Exchange of Love, page 16
“Edward is sound asleep,” Penny said. “He sleeps like the dead after he has been with me.”
“So, you are back together? Reconciled?” John asked.
“And very happy.” She smiled fondly. “Although there have been grievous times for both of us; more for him than for me. We have both sinned. We now forgive and start again.”
John hoped she would explain, but instead, silence seemed to stretch into an age.
“How is it that we can meet like this?” John eventually asked. “I thought it was only possible at Peverell.”
“And the baking house in Bath. We can meet in any place that exists in both our worlds.”
John was finding it difficult to concentrate on Penny’s words; her beauty and allure had always been a distraction to him, even though he knew any relationship was impossible. There was a passion for Penny that clawed at his heart; so different from the warm, almost familial love he felt for Judith.
Oblivious to John’s agitation, she continued. “The Stanning family bought this ruin years ago and Nick’s father converted it into a house. Since her husband’s death, Gertie moved in here with her family. She cannot bear to be in the manor house with all its memories.”
Penny explained about the grievous wounds Nick Stanning had received at Bristol, his lingering death witnessed by Edward, and their decision to travel to Cornwall to sustain Gertie with her young child.
“It’s no worse for her than hundreds of other women, but at least she has money and property.”
“And good friends,” added John. “And you have forgiven Edward?”
“How could I not? I would have done the same with you if you had taken advantage of my misery. I was more than tempted, John.”
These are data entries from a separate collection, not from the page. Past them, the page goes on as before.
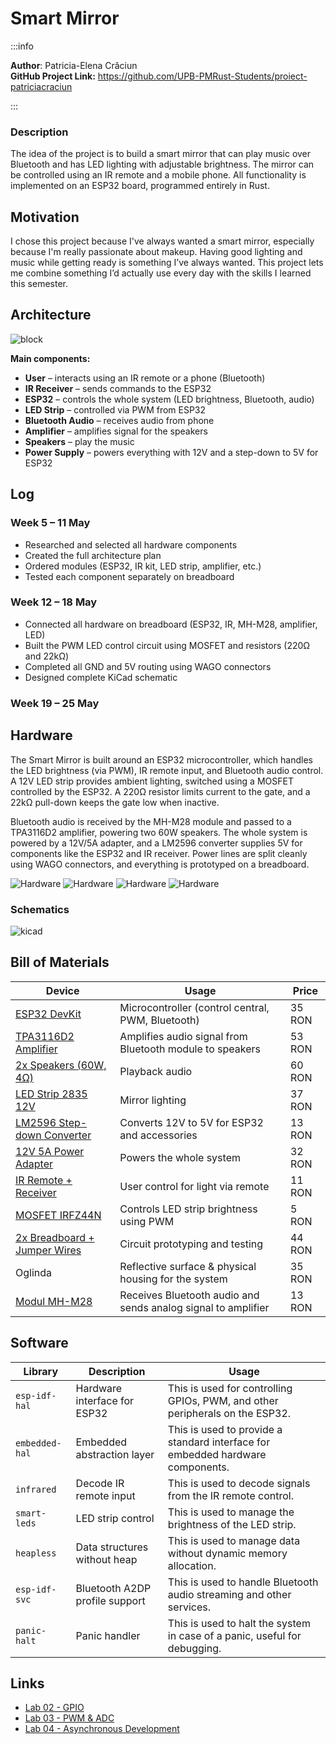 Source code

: # Smart Mirror

:::info

**Author**: Patricia-Elena Crăciun \
**GitHub Project Link:** https://github.com/UPB-PMRust-Students/proiect-patriciacraciun

:::

### Description

The idea of the project is to build a smart mirror that can play music over Bluetooth and has LED lighting with adjustable brightness. The mirror can be controlled using an IR remote and a mobile phone. All functionality is implemented on an ESP32 board, programmed entirely in Rust.

## Motivation

I chose this project because I've always wanted a smart mirror, especially because I'm really passionate about makeup. Having good lighting and music while getting ready is something I’ve always wanted. This project lets me combine something I’d actually use every day with the skills I learned this semester.

## Architecture

![block](./architecture.svg)

**Main components:**
- **User** – interacts using an IR remote or a phone (Bluetooth)
- **IR Receiver** – sends commands to the ESP32
- **ESP32** – controls the whole system (LED brightness, Bluetooth, audio)
- **LED Strip** – controlled via PWM from ESP32
- **Bluetooth Audio** – receives audio from phone
- **Amplifier** – amplifies signal for the speakers
- **Speakers** – play the music
- **Power Supply** – powers everything with 12V and a step-down to 5V for ESP32


## Log

### Week 5 – 11 May
- Researched and selected all hardware components
- Created the full architecture plan
- Ordered modules (ESP32, IR kit, LED strip, amplifier, etc.)
- Tested each component separately on breadboard

### Week 12 – 18 May
- Connected all hardware on breadboard (ESP32, IR, MH-M28, amplifier, LED)
- Built the PWM LED control circuit using MOSFET and resistors (220Ω and 22kΩ)
- Completed all GND and 5V routing using WAGO connectors
- Designed complete KiCad schematic

### Week 19 – 25 May


## Hardware

The Smart Mirror is built around an ESP32 microcontroller, which handles the LED brightness (via PWM), IR remote input, and Bluetooth audio control. A 12V LED strip provides ambient lighting, switched using a MOSFET controlled by the ESP32. A 220Ω resistor limits current to the gate, and a 22kΩ pull-down keeps the gate low when inactive.

Bluetooth audio is received by the MH-M28 module and passed to a TPA3116D2 amplifier, powering two 60W speakers. The whole system is powered by a 12V/5A adapter, and a LM2596 converter supplies 5V for components like the ESP32 and IR receiver. Power lines are split cleanly using WAGO connectors, and everything is prototyped on a breadboard.

![Hardware](./hardware1.webp)
![Hardware](./hardware2.webp)
![Hardware](./hardware3.webp)
![Hardware](./hardware4.webp)


### Schematics
![kicad](./schematic.svg)


## Bill of Materials

<!-- Fill out this table with all the hardware components that you might need.

The format is

| [Device](link://to/device) | This is used ... | [price](link://to/store) |



-->

| Device | Usage | Price |
|--------|--------|-------|
|[ESP32 DevKit](https://www.optimusdigital.ro/ro/placi-cu-bluetooth/4371-placa-de-dezvoltare-esp32-cu-wifi-i-bluetooth-42.html?search_query=Placa+de+Dezvoltare+ESP32+cu+WiFi+și+Bluetooth+4.2&results=8)| Microcontroller (control central, PWM, Bluetooth) | 35 RON |
|[TPA3116D2 Amplifier](https://www.optimusdigital.ro/ro/audio-amplificatoare-audio/8400-modul-amplificator-audio-tpa3116d2-2-x-50-w.html?search_query=0104110000055316&results=1)| Amplifies audio signal from Bluetooth module to speakers | 53 RON |
|[2x Speakers (60W, 4Ω)](https://www.emag.ro/difuzor-6-5-60w-4-8-ohmi-wf-cx601/pd/DXK6M23BM/)| Playback audio | 60 RON |
|[LED Strip 2835 12V](https://ardushop.ro/ro/electronica/302-rola-leduri-2835-smd-alb-rece-5m-120led-m-6427854003232.html?fbclid=IwZXh0bgNhZW0CMTAAYnJpZBExc0R1SjFVZzhWaXNaQjBtcAEevXM7TnZaVJs3LQRWX69XkjuWwAEKng6YS_Uj3TpZJPhU0tvWLA8aUbETKhk_aem_yTHRgAgcLwEvLEGkbdyftg) | Mirror lighting | 37 RON |
|[LM2596 Step-down Converter](https://www.optimusdigital.ro/ro/surse-coboratoare-reglabile/13130-modul-dc-dc-step-down-lm2596hvs.html?search_query=0104110000089281&results=1)| Converts 12V to 5V for ESP32 and accessories | 13 RON |
|[12V 5A Power Adapter](https://www.emag.ro/sursa-de-alimentare-profesionala-12v-5a-100-240v-50-60hz-valabil-si-pentru-internet-modem-mv5a12v/pd/DCZX48YBM/?ref=graph_profiled_similar_fallback_1_2&provider=rec&recid=rec_49_cff0c0a4224255d3ac2d5014a022128ed814a0b7cf67716a9ec4940aa9285fdf_1746290122&scenario_ID=49) | Powers the whole system | 32 RON |
|[IR Remote + Receiver](https://ardushop.ro/ro/comunicatie/2358-kit-ir-telecomanda-receptor-cablu-6427854032461.html) | User control for light via remote | 11 RON |
|[MOSFET IRFZ44N](https://www.optimusdigital.ro/ro/componente-electronice-tranzistoare/11869-tranzistor-mosfet-irfz34n.html?search_query=mosfet+irfz&results=1) | Controls LED strip brightness using PWM | 5 RON  |
|[2x Breadboard + Jumper Wires](https://www.optimusdigital.ro/ro/kituri/2222-kit-breadboard-hq-830-p.html?search_query=breadboard+830&results=14) | Circuit prototyping and testing | 44 RON |
| Oglinda | Reflective surface & physical housing for the system | 35 RON |
|[Modul MH-M28](https://www.optimusdigital.ro/ro/wireless-bluetooth/8124-modul-pentru-transmisie-audio-fara-fir-ble-stereo-mh-m28.html?search_query=0104110000052957&results=1) | Receives Bluetooth audio and sends analog signal to amplifier | 13 RON |


## Software

| Library | Description | Usage |
|---------|-------------|-------|
|`esp-idf-hal`| Hardware interface for ESP32 | This is used for controlling GPIOs, PWM, and other peripherals on the ESP32. |
|`embedded-hal`| Embedded abstraction layer | This is used to provide a standard interface for embedded hardware components. |
|`infrared`| Decode IR remote input | This is used to decode signals from the IR remote control.|
|`smart-leds`| LED strip control | This is used to manage the brightness of the LED strip. |
|`heapless`| Data structures without heap | This is used to manage data without dynamic memory allocation. |
|`esp-idf-svc`| Bluetooth A2DP profile support | This is used to handle Bluetooth audio streaming and other services. |
|`panic-halt`| Panic handler | This is used to halt the system in case of a panic, useful for debugging. |


## Links

<!-- Add a few links that inspired you and that you think you will use for your project -->

- [Lab 02 - GPIO](https://pmrust.pages.upb.ro/docs/acs_cc/lab/02)
- [Lab 03 - PWM & ADC](https://pmrust.pages.upb.ro/docs/acs_cc/lab/03)
- [Lab 04 - Asynchronous Development](https://pmrust.pages.upb.ro/docs/acs_cc/lab/04)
“I still am.” John realised that his hands were trembling now, and turned himself slightly so that she wouldn’t see. His yearning for her was like an illness, an obsession.
“You would lie with me even with Judith asleep in your bed?” she asked.
“Yes,” he continued earnestly. “We both love elsewhere; her love as hopeless as mine. We are good friends, we enjoy sex together. We may even have children, but will not marry or live together.” The concepts of civil partnership and the co-parenting they had discussed were too complicated to explain to Penny.
“Do not dismiss what you have with Judith,” Penny said, stroking his arm softly in sympathy. “I have said to you before, I have friends in desperate, loveless marriages who would sell their very souls for the happiness you have, however unconventional it may be.” Penny shook her head sadly. “I have all the love a woman could expect and I have realised that everything is so fragile, particularly with this senseless rebellion by parliament. Edward could easily have been killed or maimed at Bristol, along with his friends. So many men we knew died there.”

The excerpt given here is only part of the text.